╭─ Exercise material

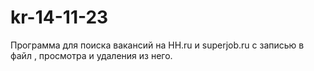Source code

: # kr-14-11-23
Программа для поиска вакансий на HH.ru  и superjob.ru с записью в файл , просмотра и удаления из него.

╰─
╭─ Exercise material

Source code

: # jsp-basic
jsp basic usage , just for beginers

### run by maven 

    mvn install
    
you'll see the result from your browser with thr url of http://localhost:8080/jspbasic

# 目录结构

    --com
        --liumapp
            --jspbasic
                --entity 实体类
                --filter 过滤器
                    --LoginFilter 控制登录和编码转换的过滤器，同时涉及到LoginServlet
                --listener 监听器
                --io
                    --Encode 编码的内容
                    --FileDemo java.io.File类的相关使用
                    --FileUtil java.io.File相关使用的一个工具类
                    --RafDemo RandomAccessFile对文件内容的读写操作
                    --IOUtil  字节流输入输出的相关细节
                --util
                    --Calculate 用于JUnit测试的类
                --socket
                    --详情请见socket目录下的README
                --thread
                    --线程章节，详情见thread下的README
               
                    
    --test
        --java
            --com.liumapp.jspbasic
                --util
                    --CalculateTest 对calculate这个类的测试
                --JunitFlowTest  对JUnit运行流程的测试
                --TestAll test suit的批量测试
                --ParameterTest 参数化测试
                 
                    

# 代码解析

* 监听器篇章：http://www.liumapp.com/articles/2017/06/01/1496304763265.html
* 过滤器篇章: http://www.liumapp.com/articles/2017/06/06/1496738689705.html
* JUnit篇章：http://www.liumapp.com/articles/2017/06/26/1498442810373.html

╰─

**Task to complete**
Each line of the listing above that includes the word "jspbasic" should be copied.

**Expected answer**
you'll see the result from your browser with thr url of http://localhost:8080/jspbasic
            --jspbasic
            --com.liumapp.jspbasic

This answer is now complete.